Whether projected on a screen for the Greenwood public or pored over by friends and relatives who add colorful if horrifying detail, the 1966 footage, and particularly Wright’s extraordinary speech, form the nucleus of the docu; helmer Raymond revisits the segment in partial snatches or silent slo-mo, to hypnotic effect.
At first, in the context of 2012, little seems shocking in what Wright says. He begins by giving Frank what he asks for: the spiel he delivers nightly for his job at whites-only restaurant Lusco’s, where he melodiously intones the menu (the waiters’ singsong recitations are a specialty of the eatery). But Wright then continues to describe how his customers treat him (“Some is nice, some is not, some call me Booker, some call me John, some call me Jim and some call me nigger”), how that makes him feel (“I have to smile, the meaner the man be, the more you smile, although you’re crying inside”) and why he endures it (“so that my children can get an education and not suffer what I suffered”). In the Klan-dominated context of 1966 Greenwood, which later sections from Frank’s docu illuminate more fully, Wright’s words register disturbingly, provocatively revealing the dignified determination lying beneath his servile mask.

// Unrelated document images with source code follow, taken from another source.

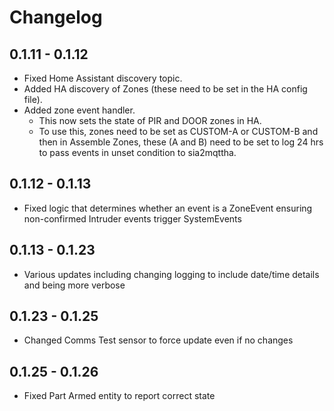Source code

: # Changelog

## 0.1.11 - 0.1.12

- Fixed Home Assistant discovery topic.
- Added HA discovery of Zones (these need to be set in the HA config file).
- Added zone event handler.
  - This now sets the state of PIR and DOOR zones in HA.
  - To use this, zones need to be set as CUSTOM-A or CUSTOM-B and then in Assemble Zones, these (A and B) need to be set to log 24 hrs to pass events in unset condition to sia2mqttha.

## 0.1.12 - 0.1.13

- Fixed logic that determines whether an event is a ZoneEvent ensuring non-confirmed Intruder events trigger SystemEvents

## 0.1.13 - 0.1.23

- Various updates including changing logging to include date/time details and being more verbose

## 0.1.23 - 0.1.25

- Changed Comms Test sensor to force update even if no changes

## 0.1.25 - 0.1.26

- Fixed Part Armed entity to report correct state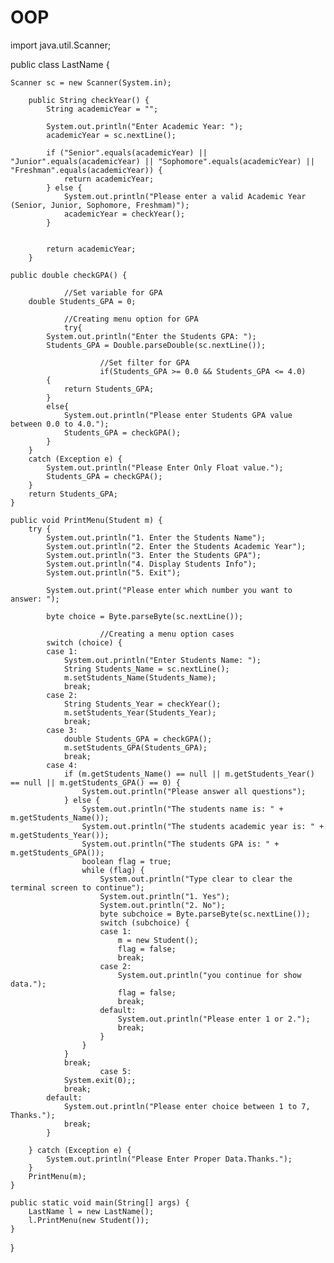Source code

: # OOP
import java.util.Scanner;

public class LastName {

	Scanner sc = new Scanner(System.in);
        
        public String checkYear() {
            String academicYear = "";
           
            System.out.println("Enter Academic Year: ");
            academicYear = sc.nextLine();

            if ("Senior".equals(academicYear) || "Junior".equals(academicYear) || "Sophomore".equals(academicYear) || "Freshman".equals(academicYear)) {
                return academicYear;
            } else {
                System.out.println("Please enter a valid Academic Year (Senior, Junior, Sophomore, Freshmam)");
                academicYear = checkYear();
            }
            
            
            return academicYear;
        }

	public double checkGPA() {
            
                //Set variable for GPA
		double Students_GPA = 0;
		
                //Creating menu option for GPA
                try{
			System.out.println("Enter the Students GPA: ");
			Students_GPA = Double.parseDouble(sc.nextLine());
                        
                        //Set filter for GPA
                        if(Students_GPA >= 0.0 && Students_GPA <= 4.0)
			{
				return Students_GPA;
			}
			else{
				System.out.println("Please enter Students GPA value between 0.0 to 4.0.");
				Students_GPA = checkGPA();
			}
		}
		catch (Exception e) {
			System.out.println("Please Enter Only Float value.");
			Students_GPA = checkGPA();
		}
		return Students_GPA;
	}
	
	public void PrintMenu(Student m) {
		try {
			System.out.println("1. Enter the Students Name");
			System.out.println("2. Enter the Students Academic Year");
			System.out.println("3. Enter the Students GPA");
			System.out.println("4. Display Students Info");
			System.out.println("5. Exit");

			System.out.print("Please enter which number you want to answer: ");

			byte choice = Byte.parseByte(sc.nextLine());
                        
                        //Creating a menu option cases
			switch (choice) {
			case 1:
				System.out.println("Enter Students Name: ");
				String Students_Name = sc.nextLine();
				m.setStudents_Name(Students_Name);
				break;
			case 2:
				String Students_Year = checkYear();
				m.setStudents_Year(Students_Year);
				break;
			case 3:
				double Students_GPA = checkGPA();
				m.setStudents_GPA(Students_GPA);
				break;
			case 4:
				if (m.getStudents_Name() == null || m.getStudents_Year() == null || m.getStudents_GPA() == 0) {
					System.out.println("Please answer all questions");
				} else {
					System.out.println("The students name is: " + m.getStudents_Name());
					System.out.println("The students academic year is: " + m.getStudents_Year());
					System.out.println("The students GPA is: " + m.getStudents_GPA());
					boolean flag = true;
					while (flag) {
						System.out.println("Type clear to clear the terminal screen to continue");
						System.out.println("1. Yes");
						System.out.println("2. No");
						byte subchoice = Byte.parseByte(sc.nextLine());
						switch (subchoice) {
						case 1:
							m = new Student();
							flag = false;
							break;
						case 2:
							System.out.println("you continue for show data.");
							flag = false;
							break;
						default:
							System.out.println("Please enter 1 or 2.");
							break;
						}
					}
				}
				break;
                        case 5:
				System.exit(0);;
				break;
			default:
				System.out.println("Please enter choice between 1 to 7, Thanks.");
				break;
			}

		} catch (Exception e) {
			System.out.println("Please Enter Proper Data.Thanks.");
		}
		PrintMenu(m);
	}

	public static void main(String[] args) {
		LastName l = new LastName();
		l.PrintMenu(new Student());
	}

}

Blowback from Wright’s appearance was immediate. White patrons refused to deal with him and he lost his job; his own restaurant, a mecca for blacks passing through Greenwood, was trashed and burned; and Wright himself was pistol-whipped by a local cop (no charges filed). The camera traverses deserted nighttime country roads as the tale unfolds through eyewitness recollections. Wright’s murder several years later raised more questions than it answered.
Raymond travels to Greenwood with Wright’s granddaughter, Yvette Johnson (the film’s co-producer), who never met the man but had been vainly searching for the NBC documentary. Together they screen the now-legendary episode for the townspeople, several of whom are featured in it. Yvette had always considered Wright an “accidental activist,” but soon realizes he was totally conscious of the political consequences of his speech. There was nothing accidental in his actions.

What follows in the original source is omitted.